‘Shark Tank’ finale for The Proving Ground set for March 29

 The community is invited to cheer students and alumni of the University of South Carolina as they compete for startup prizes and support in The Proving Ground Thursday (March 29).

Six competitors will go head-to-head in the finale, which is free and open to the public. It starts at 6 p.m. in the W.W. Hootie Johnson Performance Hall at the Darla Moore School of Business.

Finalists were selected from a field of 40 business plan submissions by a team of seasoned entrepreneurs and business faculty members.

“The first-round of judging was very competitive,” says Dean Kress, associate director of the Moore School’s Faber Entrepreneurship Center. “We have very intriguing concepts and there was a lot of discussion between the competition judges. The audience for the finale will see some very cool business ideas.”

Capturing the fast-paced pitch format of “Shark Tank,” The Proving Ground finale features competitors and judges on the stage together. The format features two finalists who compete for the winning spot in one of three categories.
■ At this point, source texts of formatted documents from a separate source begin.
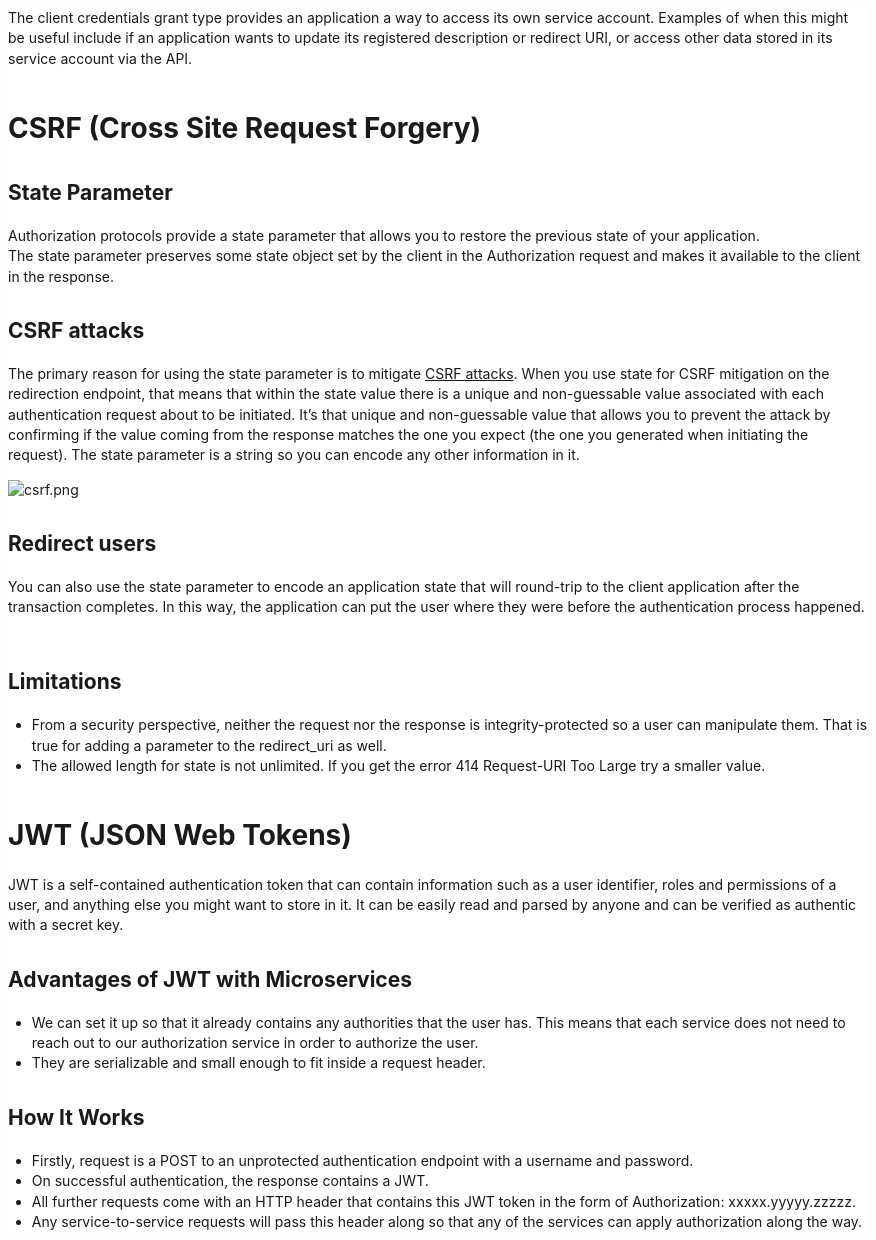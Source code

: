 The client credentials grant type provides an application a way to access its own service account. Examples of when this might be useful include if an application wants to update its registered description or redirect URI, or access other data stored in its service account via the API.

# CSRF (Cross Site Request Forgery)

## State Parameter
Authorization protocols provide a state parameter that allows you to restore the previous state of your application. The state parameter preserves some state object set by the client in the Authorization request and makes it available to the client in the response.

## CSRF attacks
The primary reason for using the state parameter is to mitigate [CSRF attacks](https://en.wikipedia.org/wiki/Cross-site_request_forgery).
When you use state for CSRF mitigation on the redirection endpoint, that means that within the state value there is a unique and non-guessable value associated with each authentication request about to be initiated. It’s that unique and non-guessable value that allows you to prevent the attack by confirming if the value coming from the response matches the one you expect (the one you generated when initiating the request). The state parameter is a string so you can encode any other information in it.

![csrf.png]({{site.cdn}}/auth0/csrf.png)

## Redirect users
You can also use the state parameter to encode an application state that will round-trip to the client application after the transaction completes. In this way, the application can put the user where they were before the authentication process happened.
 
## Limitations
- From a security perspective, neither the request nor the response is integrity-protected so a user can manipulate them. That is true for adding a parameter to the redirect_uri as well.
- The allowed length for state is not unlimited. If you get the error 414 Request-URI Too Large try a smaller value.

# JWT (JSON Web Tokens)

JWT is a self-contained authentication token that can contain information such as a user identifier, roles and permissions of a user, and anything else you might want to store in it. It can be easily read and parsed by anyone and can be verified as authentic with a secret key. 
 
## Advantages of JWT with Microservices
- We can set it up so that it already contains any authorities that the user has. This means that each service does not need to reach out to our authorization service in order to authorize the user.
- They are serializable and small enough to fit inside a request header.
 
## How It Works
- Firstly, request is a POST to an unprotected authentication endpoint with a username and password.
- On successful authentication, the response contains a JWT. 
- All further requests come with an HTTP header that contains this JWT token in the form of Authorization: xxxxx.yyyyy.zzzzz.
- Any service-to-service requests will pass this header along so that any of the services can apply authorization along the way.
The $17,500 Maxient Innovation Prize goes to the competitor with the most innovative business concept that addresses an existing need or problem. This category is open to undergraduate students only. The finalists:

  • Chris McKinney, senior computer science major, and Hanna Lamm, senior management science major, combined their business and engineering backgrounds to come up with “Blue Chip AI.” “Blue Chip AI,” offers Artificial Intelligence (AI) solutions to businesses that manage large stores of data such as call centers and collection agencies. The generated strategies will optimize efficiency and cut costs by taking over traditionally manual processes.
  • Jason Thomas, senior finance student, will pitch his concept for “Sow Inc.” “Sow Inc.,” is a business entity that facilitates the delivery of fresh farm-to-table products. The interactive platform connects producers and customers to promote timely, high-quality food deliveries. 

The $17,500 Avenir Discovery Prize is awarded to the most innovative business concept that addresses an existing need or problem. This category is open to undergraduates, graduate students and alumni from the last five years. The finalists:

  • Matthew Testa is a mechanical engineering graduate student. “Kooler Wheels,” is a wheel system that allows a single person to transport the popular and often heavy Yeti brand Tundra coolers. The detachable stainless steel and nylon wheels allow coolers to be rolled along the ground rather than carried.
  • Tina Abbasi and Drew Ferguson are both third-year law students and the first law students to make it to the finals of The Proving Ground. “Navibās,” is a platform that aims to increase ease of access to emergency services at a densely-crowded event like a music festival. The platform aims to help individuals reach a medical tent or security personnel site even with minimal cellular service. 

The $5,000 SCRA Technology Ventures Fan Favorite Prize is chosen by The Proving Ground audience at the final competition. Finalists in this category were the two highest scoring business plans from the other categories that did not make the finals. The finalists:

  • Zachary Carlton graduated from the university in 2015 with a bachelor’s degree in philosophy. “Amoya-Agri,” is an existing pre-revenue agribusiness dedicated to the sustainable production of cash crops in East Africa. The company’s mission is to promote food security and abundance by supporting the small and mid-sized commercial farmer.
  • Mason Eckley is a senior computer science student. “Mudita U,” is a NCAA stat-tracking app that allows users to follow individual athletes using data feeds, aggregate viewing and customizable push notifications. Mudita U transforms the NCAA databases into a user-friendly mobile app that resembles popular social networking sites.

Each team has five minutes to pitch their ideas, followed by questions from the judges. The judges for this year’s final competition will be Aaron and Candice Hark, founders and owners of Maxient, and Jill Sorensen, director of SC Launch, a program of the South Carolina Research Authority (SCRA).

Winning concepts will be chosen based on six criteria: problem, market, investment potential, distinctive competence, financial understanding and the entrepreneur’s viability.

“Our goal is to promote innovation and cultivate entrepreneurs. Winners have gone on to successfully bring their business ventures to market,” says Kress.